Almost certainly in a very few hours he would meet her and, when he did, he would have to make her believe an absolutely incredible story. He walked slowly down the canyon, thinking of how he would tell it. As he thought, the incident seemed first wildly ridiculous and then entirely unreal. The canyon was filled with the cool, gray light of full dawn now. All that had happened under the moonlight was utterly absurd, like something out of a bad melodrama, and his own role in it had been thoroughly unheroic. Yet Miss Leon had to be told—to get her out of the canyon. There simply was no way to explain it all without sounding like a complete fool. McKee wished fervently that the visitor were a man.

He trudged steadily down the canyon, turning in his mind the problem of confronting the woman. He had skipped shaving yesterday in his haste to get to Chinle and call Leaphorn. Now the face which confronted him each morning in his bathroom mirror would be worse by two days' growth of bristles. And the torn and dirty shirt and the scraped cheekbone certainly wouldn't inspire confidence in a female. Neither, he thought glumly, would the improbable tale he had to tell.

When he heard the sound of the motor again, it came almost as a relief. He was crossing the point where a large tributary canyon drained into Many Ruins and where centuries of turbulent runoff had carved the cliffs into a series of horseshoe bends. The motor sound and its confusion of echoes seemed first to come from upstream, and then from downstream. Before it died abruptly away he decided the vehicle might be somewhere up the tributary.
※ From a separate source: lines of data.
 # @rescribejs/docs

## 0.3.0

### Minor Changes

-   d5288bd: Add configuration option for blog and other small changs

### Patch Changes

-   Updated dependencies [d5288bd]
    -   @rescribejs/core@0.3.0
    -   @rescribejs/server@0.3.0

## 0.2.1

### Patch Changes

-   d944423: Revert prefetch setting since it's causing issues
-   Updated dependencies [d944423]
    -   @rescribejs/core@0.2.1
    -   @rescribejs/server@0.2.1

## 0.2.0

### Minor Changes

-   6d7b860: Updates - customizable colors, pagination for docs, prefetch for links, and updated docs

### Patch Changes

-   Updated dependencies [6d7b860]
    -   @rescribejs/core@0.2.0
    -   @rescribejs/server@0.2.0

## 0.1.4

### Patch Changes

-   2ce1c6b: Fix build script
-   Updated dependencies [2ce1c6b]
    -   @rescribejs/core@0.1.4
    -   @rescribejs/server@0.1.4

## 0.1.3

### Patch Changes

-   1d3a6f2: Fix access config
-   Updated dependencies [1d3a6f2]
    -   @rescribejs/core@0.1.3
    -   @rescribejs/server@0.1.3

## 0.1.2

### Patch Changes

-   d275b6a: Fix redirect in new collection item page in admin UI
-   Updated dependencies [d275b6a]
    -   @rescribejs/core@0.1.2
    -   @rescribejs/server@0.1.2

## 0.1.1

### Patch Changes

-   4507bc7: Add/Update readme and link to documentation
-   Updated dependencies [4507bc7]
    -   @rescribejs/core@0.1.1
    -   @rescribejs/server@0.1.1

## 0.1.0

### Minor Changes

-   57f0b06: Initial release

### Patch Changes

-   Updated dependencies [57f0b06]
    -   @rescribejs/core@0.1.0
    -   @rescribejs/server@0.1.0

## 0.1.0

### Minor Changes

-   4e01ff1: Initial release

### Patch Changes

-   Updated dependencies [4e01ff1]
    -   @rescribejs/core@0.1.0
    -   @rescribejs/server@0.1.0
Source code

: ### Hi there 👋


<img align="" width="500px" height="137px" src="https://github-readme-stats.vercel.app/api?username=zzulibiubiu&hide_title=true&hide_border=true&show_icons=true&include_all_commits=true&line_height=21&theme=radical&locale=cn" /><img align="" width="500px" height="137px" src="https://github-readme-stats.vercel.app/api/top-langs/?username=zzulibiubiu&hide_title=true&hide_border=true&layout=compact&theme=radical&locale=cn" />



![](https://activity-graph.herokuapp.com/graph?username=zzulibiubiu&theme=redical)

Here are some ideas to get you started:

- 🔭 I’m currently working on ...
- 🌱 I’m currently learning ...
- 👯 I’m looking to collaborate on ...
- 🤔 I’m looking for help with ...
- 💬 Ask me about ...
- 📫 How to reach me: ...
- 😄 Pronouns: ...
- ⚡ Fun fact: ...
Talking Rock Canyon, he thought it was, but he wasn't sure. In the morning sunlight the sound of the truck seemed natural and sane, reassuring him that all that had happened in the darkness had not been merely nightmare.

And now he was sitting beside Miss Leon and she was saying that she wanted very badly to see Dr. Canfield this morning.

McKee converted his embarrassment to irritation.

"Listen," he said. "There's a man somewhere up this canyon who isn't acting rationally. I think he may have done something to Dr. Canfield. I don't know where the hell Canfield is and I can't start looking for him until I get you out of here."

Miss Leon said, "Oh," in a small voice and looked at McKee. He noticed again that she was a very pretty woman.

She thinks I'm a nut, he thought.

"Canfield was gone when I got back to the camp yesterday," McKee went on. "Left me a note and signed it 'John.' His name's Jeremy." Even as he said it, the explanation sounded ridiculous. Miss Leon glanced at him.

"What did the note say?"

"It said a Navajo had come by with a snakebite and he was taking him to Teec Nos Pas." The text of the note now seemed completely reasonable. "But why would he sign it with a phony name?"

"Maybe it was a joke," Miss Leon said.

Maybe it was a joke, McKee thought. If it is, I'll kill the smirking bastard.

"I thought of that, too," McKee said, "But last night, sometime after midnight, I saw a man sneaking up on our tent. Had a wolf skin over his head." He had planned not to mention the wolf skin, thinking it might frighten her, or merely make the entire episode seem more ludicrous. But he blurted it out.

"Is that how you got that awful bruise? Did he hit you?"

The sympathy in her voice made McKee feel about seven years old.

"No. No," he said, impatiently. "I fell on a rock."

Miss Leon slowed the Volks and shifted into low gear to make her way across a bed of rocks.

"Your hand's hurt, too," Miss Leon said.